---------- Records supplied

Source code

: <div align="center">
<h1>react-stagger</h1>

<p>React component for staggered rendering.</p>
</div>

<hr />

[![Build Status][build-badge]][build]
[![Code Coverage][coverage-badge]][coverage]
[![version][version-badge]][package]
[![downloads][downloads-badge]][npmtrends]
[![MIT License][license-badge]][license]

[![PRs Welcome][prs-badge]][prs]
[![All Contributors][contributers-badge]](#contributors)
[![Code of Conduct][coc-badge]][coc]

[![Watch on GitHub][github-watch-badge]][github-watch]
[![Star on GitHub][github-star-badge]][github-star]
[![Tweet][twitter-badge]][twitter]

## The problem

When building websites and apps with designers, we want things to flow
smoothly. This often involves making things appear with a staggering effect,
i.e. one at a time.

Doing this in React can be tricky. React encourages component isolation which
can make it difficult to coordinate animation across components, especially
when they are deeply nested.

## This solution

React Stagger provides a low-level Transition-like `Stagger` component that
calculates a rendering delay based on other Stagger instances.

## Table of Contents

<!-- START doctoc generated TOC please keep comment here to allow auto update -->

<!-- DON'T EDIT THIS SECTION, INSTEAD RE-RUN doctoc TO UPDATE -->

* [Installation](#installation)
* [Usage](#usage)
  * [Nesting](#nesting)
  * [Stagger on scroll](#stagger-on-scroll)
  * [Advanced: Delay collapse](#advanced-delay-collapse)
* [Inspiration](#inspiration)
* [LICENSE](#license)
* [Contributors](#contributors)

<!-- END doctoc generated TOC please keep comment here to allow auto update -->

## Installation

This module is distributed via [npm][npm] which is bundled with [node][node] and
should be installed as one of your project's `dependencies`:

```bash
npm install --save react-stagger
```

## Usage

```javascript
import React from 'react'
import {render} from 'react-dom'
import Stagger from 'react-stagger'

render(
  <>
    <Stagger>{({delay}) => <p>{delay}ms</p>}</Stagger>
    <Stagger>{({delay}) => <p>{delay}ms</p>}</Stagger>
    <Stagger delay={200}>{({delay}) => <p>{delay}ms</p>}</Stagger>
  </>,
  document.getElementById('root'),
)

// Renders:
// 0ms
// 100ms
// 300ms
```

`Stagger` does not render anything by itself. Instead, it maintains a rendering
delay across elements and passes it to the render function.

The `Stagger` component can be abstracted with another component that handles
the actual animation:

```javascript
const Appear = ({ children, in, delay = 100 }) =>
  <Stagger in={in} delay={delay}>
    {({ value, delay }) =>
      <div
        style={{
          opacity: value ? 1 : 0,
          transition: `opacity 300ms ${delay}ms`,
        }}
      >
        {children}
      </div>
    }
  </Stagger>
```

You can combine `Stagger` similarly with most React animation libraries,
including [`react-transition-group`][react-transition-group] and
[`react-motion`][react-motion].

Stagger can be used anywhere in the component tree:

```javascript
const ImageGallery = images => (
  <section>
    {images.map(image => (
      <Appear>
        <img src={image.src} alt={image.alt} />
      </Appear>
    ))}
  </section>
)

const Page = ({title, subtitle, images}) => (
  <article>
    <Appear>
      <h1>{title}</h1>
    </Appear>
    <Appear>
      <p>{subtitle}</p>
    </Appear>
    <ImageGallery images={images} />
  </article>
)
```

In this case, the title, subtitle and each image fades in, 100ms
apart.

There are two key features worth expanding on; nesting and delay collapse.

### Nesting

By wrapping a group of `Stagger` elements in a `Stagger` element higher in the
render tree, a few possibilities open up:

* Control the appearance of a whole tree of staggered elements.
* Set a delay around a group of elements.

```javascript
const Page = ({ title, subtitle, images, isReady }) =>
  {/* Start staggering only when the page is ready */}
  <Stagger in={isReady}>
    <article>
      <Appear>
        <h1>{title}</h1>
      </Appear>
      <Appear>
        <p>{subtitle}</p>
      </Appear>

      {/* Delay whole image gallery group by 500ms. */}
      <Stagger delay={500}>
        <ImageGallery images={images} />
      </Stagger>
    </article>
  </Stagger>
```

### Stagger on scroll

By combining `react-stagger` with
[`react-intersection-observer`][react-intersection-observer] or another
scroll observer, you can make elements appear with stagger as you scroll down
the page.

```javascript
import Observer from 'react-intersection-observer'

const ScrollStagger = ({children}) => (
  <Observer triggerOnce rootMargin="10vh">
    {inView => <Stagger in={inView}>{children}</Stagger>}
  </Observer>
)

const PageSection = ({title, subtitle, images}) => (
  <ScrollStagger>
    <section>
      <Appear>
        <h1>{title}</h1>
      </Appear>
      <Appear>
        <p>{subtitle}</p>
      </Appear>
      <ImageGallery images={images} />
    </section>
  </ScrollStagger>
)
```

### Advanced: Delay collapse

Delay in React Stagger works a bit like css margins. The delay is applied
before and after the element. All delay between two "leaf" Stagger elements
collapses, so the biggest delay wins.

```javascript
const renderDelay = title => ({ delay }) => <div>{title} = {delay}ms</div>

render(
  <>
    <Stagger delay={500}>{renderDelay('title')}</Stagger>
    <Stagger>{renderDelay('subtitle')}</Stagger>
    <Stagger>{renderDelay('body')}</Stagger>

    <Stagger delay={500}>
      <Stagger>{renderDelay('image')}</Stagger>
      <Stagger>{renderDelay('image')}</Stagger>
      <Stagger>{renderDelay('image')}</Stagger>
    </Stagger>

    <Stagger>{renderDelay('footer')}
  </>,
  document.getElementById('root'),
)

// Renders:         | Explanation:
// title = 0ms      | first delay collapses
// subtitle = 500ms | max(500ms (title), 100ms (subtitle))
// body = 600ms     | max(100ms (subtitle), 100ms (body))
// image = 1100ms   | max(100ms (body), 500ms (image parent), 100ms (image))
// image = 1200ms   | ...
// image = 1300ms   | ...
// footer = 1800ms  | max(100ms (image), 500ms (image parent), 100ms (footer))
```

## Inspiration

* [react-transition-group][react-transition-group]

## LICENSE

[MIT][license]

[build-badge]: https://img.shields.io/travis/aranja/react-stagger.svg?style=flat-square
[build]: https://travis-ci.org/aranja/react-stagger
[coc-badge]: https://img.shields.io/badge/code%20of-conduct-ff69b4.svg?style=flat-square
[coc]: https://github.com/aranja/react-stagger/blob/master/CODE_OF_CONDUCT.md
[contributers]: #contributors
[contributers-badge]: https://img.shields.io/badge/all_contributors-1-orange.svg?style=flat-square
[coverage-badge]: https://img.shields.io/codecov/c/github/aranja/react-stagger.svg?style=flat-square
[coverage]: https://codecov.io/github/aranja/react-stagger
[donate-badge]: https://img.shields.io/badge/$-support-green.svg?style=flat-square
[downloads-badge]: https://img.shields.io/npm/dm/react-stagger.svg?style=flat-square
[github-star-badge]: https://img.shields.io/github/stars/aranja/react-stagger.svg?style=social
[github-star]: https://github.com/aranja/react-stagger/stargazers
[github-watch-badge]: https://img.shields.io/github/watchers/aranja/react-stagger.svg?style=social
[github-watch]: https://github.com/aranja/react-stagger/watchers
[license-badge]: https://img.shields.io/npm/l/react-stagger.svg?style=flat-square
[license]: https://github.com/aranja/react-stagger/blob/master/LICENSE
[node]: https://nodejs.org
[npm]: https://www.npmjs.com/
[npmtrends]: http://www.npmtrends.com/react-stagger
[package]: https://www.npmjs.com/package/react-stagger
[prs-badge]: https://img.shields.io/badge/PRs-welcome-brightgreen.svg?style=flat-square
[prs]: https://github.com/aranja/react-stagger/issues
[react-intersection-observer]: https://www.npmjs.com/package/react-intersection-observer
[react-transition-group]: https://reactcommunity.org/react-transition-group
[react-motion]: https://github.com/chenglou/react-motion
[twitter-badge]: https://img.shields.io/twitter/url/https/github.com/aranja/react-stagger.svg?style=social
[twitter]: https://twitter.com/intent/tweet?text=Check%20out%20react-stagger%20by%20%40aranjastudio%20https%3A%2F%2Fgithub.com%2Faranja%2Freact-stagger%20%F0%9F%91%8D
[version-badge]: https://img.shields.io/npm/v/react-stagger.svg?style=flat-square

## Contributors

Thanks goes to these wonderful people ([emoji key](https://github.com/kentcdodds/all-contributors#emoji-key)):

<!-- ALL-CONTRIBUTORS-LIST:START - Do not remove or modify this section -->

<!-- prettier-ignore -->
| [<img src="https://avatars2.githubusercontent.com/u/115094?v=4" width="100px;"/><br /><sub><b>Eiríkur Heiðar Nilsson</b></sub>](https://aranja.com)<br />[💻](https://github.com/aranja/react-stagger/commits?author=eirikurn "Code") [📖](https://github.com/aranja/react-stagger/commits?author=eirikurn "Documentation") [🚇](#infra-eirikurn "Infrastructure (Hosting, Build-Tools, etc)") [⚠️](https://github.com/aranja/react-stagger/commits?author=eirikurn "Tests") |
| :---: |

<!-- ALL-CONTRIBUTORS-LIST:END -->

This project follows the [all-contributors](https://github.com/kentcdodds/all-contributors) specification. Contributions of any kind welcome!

--------------------
---------- Records supplied

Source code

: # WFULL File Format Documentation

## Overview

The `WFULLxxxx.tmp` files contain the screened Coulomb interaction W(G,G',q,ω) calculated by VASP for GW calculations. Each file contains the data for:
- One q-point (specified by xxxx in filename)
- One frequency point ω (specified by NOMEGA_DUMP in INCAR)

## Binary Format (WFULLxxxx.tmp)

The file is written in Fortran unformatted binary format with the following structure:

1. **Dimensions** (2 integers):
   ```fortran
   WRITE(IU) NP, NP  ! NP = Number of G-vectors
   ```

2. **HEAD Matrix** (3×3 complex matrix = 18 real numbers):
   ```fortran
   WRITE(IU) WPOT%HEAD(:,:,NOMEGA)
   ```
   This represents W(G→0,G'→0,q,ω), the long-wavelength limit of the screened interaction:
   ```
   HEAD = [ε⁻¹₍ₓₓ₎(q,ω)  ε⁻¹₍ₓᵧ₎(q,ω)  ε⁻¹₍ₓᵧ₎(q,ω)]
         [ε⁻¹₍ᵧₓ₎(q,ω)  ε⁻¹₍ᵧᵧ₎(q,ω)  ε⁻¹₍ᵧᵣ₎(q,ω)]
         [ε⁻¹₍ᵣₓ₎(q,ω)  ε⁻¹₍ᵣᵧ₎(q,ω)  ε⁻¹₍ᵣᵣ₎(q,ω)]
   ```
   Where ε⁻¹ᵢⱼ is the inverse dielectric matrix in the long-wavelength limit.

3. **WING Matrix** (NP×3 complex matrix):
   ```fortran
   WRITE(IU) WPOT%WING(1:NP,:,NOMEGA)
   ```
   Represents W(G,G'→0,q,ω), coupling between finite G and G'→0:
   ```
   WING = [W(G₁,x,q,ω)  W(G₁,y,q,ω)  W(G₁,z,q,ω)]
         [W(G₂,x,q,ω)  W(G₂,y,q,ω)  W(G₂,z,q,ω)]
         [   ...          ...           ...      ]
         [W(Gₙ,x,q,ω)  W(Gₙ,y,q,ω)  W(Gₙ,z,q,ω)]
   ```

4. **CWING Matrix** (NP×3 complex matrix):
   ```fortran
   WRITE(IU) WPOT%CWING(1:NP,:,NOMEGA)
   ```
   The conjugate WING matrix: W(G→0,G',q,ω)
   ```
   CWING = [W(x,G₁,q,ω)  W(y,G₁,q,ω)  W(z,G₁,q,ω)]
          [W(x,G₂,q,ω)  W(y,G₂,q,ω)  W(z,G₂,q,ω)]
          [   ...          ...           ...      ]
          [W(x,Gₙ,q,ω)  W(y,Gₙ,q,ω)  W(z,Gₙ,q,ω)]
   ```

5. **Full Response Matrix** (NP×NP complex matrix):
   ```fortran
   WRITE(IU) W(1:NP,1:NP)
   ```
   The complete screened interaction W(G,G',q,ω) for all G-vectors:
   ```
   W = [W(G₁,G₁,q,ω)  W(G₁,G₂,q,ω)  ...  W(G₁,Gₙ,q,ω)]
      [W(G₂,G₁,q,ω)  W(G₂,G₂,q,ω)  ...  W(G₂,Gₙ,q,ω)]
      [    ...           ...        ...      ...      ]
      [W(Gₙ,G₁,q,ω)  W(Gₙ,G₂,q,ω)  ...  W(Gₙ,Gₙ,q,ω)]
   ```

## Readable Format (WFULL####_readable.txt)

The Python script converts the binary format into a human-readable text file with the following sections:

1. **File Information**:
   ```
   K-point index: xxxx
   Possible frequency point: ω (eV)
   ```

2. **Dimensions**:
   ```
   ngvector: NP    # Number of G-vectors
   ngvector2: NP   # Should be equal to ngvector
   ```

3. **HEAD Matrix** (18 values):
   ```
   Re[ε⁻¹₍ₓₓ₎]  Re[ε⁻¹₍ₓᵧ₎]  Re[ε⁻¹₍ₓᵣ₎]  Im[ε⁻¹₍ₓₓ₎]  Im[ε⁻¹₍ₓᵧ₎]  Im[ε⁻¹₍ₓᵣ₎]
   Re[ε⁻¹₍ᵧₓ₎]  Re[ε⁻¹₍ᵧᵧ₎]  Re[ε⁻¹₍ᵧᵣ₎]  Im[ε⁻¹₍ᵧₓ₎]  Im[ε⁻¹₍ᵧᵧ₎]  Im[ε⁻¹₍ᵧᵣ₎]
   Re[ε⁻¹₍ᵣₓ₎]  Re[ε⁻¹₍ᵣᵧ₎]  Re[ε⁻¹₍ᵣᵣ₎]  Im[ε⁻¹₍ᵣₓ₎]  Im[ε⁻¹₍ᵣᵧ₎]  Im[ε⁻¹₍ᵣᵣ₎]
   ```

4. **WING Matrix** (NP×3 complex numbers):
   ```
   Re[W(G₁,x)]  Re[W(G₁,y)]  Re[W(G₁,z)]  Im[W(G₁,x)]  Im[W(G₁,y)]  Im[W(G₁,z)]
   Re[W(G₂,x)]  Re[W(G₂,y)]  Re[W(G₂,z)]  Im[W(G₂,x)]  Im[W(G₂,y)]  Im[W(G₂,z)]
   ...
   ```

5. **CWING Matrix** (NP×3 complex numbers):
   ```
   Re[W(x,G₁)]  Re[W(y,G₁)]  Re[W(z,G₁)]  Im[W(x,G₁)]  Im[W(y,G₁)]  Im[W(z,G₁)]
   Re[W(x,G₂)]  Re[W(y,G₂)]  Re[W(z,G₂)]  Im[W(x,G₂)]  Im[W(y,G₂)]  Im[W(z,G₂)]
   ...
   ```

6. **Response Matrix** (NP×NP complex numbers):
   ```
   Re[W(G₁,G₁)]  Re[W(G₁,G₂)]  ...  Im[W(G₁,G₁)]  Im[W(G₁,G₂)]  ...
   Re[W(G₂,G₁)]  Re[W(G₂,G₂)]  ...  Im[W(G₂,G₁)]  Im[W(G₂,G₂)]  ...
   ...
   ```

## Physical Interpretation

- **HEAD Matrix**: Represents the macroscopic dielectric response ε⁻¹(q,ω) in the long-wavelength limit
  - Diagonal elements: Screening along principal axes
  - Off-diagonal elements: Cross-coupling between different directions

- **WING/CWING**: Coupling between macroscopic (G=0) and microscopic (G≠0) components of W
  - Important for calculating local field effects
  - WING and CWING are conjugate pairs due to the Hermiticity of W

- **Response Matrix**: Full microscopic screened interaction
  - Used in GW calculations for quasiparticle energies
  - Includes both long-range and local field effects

--------------------

__Problem to work on__.
How many of the lines in the listing above carry the word "children"? Respond with that number alone.

__Result__.
4